Nos últimos dias, o vereador Ezequiel Stahl (Mais Brasil) levantou uma enquete em suas redes sociais sobre o assunto e perguntou aos seguidores a opinião sobre a exigência de ter filhos para se candidatar. “Depois de um questionamento de uma jovem, que é mãe e gostaria muito de concorrer, comecei a me perguntar até que ponto esse critério de que não pode ser mãe e não pode ser casada é válido nos dias de hoje”, explica o vereador.
No caso da Fenachim, as jovens eleitas têm o papel de divulgar a festa antes, durante e após o evento, completando um reinado de dois anos. “Se a gente for pensar em igualdade, a gente não pode só dizer que defende os direitos das mulheres, e não criar mecanismos e políticas que tornem isso possível”, salienta. Segundo o parlamentar, após consulta, inclusive com soberanas de cortes anteriores e com pessoas da organização, percebeu que o assunto é antigo e divide opiniões. “Alguns concordam com a mudança, acham que esse critério não é justo; outros defendem que torna ainda mais difícil manter uma corte comprometida com os eventos da festa”, frisa. Conforme Stahl, na enquete particular e que envolve o ciclo dele de amigos e seguidores, 70% dos participantes acham que o critério não é justo e outros 30% acham o critério correto.
Segundo Stahl, vários municípios mudaram seus critérios nos últimos anos. Em Venâncio, inclusive, mudou o critério de idade nas últimas edições. Ele observa que duas das atuais soberanas foram beneficiadas com a mudança no critério de idade, que anos atrás permitia inscrições de jovens até 25 anos e, agora o limite é de 30 anos. “E olha como fomos bem representados, tendo soberanas mais maduras, com pensamento diferenciado”, disse.
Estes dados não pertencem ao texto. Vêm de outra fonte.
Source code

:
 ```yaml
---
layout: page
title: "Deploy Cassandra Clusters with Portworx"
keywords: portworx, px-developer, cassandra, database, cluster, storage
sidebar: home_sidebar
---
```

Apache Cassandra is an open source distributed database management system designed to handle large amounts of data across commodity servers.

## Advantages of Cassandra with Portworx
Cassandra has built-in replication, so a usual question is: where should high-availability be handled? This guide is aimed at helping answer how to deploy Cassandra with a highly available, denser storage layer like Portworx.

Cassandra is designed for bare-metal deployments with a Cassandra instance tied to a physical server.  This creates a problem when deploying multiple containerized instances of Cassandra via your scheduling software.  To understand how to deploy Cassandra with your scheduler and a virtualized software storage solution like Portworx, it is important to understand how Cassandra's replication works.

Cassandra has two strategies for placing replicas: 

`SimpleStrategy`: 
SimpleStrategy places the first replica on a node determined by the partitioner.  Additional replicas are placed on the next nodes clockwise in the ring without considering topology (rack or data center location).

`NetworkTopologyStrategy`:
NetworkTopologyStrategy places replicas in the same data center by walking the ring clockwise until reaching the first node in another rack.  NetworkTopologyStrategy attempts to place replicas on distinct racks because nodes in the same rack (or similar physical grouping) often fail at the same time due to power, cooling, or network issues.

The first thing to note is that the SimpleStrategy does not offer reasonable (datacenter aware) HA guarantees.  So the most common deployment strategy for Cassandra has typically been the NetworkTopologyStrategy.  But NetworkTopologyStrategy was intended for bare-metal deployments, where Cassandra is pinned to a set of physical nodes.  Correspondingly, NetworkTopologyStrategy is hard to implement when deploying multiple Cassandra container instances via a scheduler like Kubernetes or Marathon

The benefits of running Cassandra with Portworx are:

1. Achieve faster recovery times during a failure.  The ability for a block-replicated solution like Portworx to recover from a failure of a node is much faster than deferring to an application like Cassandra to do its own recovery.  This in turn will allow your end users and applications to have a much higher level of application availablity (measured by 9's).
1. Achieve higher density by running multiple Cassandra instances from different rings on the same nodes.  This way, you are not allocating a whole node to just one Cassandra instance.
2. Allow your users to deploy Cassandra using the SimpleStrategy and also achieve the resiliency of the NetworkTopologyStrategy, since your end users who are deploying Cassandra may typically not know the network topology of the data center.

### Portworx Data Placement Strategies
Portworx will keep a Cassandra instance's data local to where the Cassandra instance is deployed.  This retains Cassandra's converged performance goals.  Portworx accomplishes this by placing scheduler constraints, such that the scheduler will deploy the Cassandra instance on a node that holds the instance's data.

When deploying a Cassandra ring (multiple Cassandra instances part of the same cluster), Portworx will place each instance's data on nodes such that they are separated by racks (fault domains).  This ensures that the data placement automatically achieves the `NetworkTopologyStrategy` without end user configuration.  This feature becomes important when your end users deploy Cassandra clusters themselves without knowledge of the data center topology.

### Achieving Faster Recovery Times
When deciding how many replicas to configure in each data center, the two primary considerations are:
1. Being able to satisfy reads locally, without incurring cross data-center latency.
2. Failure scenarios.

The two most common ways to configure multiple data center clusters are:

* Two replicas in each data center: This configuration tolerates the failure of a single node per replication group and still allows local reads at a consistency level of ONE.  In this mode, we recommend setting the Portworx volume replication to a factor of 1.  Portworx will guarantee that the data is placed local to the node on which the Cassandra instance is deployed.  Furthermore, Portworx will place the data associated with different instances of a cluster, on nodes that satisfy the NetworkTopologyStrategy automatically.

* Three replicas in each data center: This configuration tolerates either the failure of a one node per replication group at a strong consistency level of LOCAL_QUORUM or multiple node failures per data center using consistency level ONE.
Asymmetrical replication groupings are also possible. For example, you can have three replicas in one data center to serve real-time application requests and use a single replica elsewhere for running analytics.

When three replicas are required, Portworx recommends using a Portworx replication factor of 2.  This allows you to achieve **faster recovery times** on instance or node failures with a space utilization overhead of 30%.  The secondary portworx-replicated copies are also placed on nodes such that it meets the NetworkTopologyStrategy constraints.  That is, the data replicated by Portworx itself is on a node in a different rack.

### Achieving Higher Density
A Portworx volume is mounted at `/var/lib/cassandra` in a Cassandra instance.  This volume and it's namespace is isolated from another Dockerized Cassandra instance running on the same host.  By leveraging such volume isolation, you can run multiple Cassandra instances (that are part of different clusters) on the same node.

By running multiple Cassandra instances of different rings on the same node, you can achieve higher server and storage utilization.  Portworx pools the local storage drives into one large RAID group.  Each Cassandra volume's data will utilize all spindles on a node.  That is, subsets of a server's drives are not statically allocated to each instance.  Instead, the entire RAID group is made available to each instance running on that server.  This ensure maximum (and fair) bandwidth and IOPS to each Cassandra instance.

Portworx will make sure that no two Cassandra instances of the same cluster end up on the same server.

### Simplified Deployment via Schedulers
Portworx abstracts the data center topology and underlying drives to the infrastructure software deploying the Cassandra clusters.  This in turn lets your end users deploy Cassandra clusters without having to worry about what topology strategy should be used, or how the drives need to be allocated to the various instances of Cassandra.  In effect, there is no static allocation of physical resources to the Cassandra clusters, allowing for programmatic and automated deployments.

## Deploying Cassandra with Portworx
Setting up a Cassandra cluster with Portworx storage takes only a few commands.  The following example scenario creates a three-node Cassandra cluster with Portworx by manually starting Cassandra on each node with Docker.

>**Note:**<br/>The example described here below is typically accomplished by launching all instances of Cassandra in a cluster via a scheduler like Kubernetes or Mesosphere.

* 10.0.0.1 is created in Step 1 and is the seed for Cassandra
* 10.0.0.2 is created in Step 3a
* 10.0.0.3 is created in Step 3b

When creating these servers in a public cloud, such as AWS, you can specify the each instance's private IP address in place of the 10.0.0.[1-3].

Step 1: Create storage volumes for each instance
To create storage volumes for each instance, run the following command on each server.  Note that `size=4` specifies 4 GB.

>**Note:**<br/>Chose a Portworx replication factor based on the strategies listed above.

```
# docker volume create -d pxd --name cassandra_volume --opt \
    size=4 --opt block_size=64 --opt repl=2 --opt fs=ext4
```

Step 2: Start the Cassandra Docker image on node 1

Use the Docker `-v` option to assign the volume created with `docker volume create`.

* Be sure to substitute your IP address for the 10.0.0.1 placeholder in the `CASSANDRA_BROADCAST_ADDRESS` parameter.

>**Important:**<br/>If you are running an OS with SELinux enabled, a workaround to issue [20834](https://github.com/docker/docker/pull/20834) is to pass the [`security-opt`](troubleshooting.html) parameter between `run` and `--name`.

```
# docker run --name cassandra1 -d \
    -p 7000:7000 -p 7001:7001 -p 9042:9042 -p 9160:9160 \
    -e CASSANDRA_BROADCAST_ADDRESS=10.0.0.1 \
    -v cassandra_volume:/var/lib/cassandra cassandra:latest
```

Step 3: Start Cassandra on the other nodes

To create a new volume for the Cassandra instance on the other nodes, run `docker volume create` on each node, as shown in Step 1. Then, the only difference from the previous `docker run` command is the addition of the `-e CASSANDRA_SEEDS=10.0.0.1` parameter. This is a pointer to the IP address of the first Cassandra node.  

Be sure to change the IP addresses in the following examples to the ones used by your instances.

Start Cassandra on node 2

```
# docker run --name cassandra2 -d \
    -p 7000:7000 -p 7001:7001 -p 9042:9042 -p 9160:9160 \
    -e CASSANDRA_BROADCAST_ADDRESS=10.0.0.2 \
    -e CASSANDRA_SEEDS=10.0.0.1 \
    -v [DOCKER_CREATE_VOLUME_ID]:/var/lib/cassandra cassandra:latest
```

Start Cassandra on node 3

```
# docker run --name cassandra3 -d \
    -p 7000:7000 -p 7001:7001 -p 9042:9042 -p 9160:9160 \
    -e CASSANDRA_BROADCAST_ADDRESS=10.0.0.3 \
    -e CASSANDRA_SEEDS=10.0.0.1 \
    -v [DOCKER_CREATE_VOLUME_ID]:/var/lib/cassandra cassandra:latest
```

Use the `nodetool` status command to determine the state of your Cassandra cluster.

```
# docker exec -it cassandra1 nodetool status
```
Na opinião do vereador, a mudança dos critérios é possível, com base no diálogo e em regras claras, que coloquem as eleitas no compromisso e possam ter, na família, uma rede de apoio. “Bem organizado, dá sim para evoluirmos nesse sentido e permitir que mais jovens possam concorrer”, frisa. O vereador ainda observa que união estável e casamento, na prática, são a mesma coisa, então já existe uma distorção nesse entendimento, uma vez que a união estável é aceita no regulamento da Fenachim. Em relação ao critério de ter filhos, o vereador acredita que, uma mulher com bebê pequeno, que demanda de uma atenção maior e o período de amamentação, por exemplo, não irá concorrer, mas sugere que o regulamento abra a possibilidade, para as mães com filhos maiores.
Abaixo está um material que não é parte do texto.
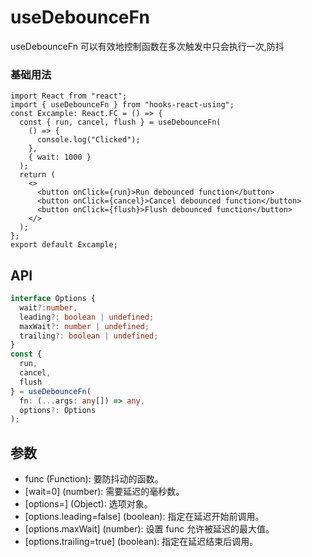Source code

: # useDebounceFn

useDebounceFn 可以有效地控制函数在多次触发中只会执行一次,防抖

### 基础用法

```tsx
import React from "react";
import { useDebounceFn } from "hooks-react-using";
const Excample: React.FC = () => {
  const { run, cancel, flush } = useDebounceFn(
    () => {
      console.log("Clicked");
    },
    { wait: 1000 }
  );
  return (
    <>
      <button onClick={run}>Run debounced function</button>
      <button onClick={cancel}>Cancel debounced function</button>
      <button onClick={flush}>Flush debounced function</button>
    </>
  );
};
export default Excample;
```

## API

```typescript
interface Options {
  wait?:number,
  leading?: boolean | undefined;
  maxWait?: number | undefined;
  trailing?: boolean | undefined;
}
const {
  run,
  cancel,
  flush
} = useDebounceFn(
  fn: (...args: any[]) => any,
  options?: Options
);
```

## 参数
- func (Function): 要防抖动的函数。
- [wait=0] (number): 需要延迟的毫秒数。
- [options=] (Object): 选项对象。
- [options.leading=false] (boolean): 指定在延迟开始前调用。
- [options.maxWait] (number): 设置 func 允许被延迟的最大值。
- [options.trailing=true] (boolean): 指定在延迟结束后调用。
“Pra mim, o critério para escolher uma soberana da Fenachim é beleza e conhecimento. E uma mulher, após ficar mãe, não perde sua beleza, nem seu conhecimento.”
EZEQUIEL STAHL – Vereador
“Tema complexo”, diz Kroth
O último concurso de escolha das soberanas da Fenachim foi organizado pela Secretaria Municipal de Cultura e Esportes de Venâncio Aires e teve a coordenação de Sandro Kroth, que tem ampla experiência em concursos de beleza em Venâncio e região. Segundo ele, o regulamento do próximo concurso ainda não foi definido e sugere a realização de uma enquete entre soberanas e presidentes de todas as edições da festa para colocar o assunto em avaliação. “O que penso é que é um tema bem complexo e que envolve muita responsabilidade. São dois anos de compromisso e quando envolve a questão familiar, é diferente. Há muitas situações nos bastidores, de diferentes edições, que não chegam ao conhecimento da população e que precisam ser administradas pela organização”, pontua. “Se esse critério vier a debate, estamos abertos ao diálogo”, completa Kroth.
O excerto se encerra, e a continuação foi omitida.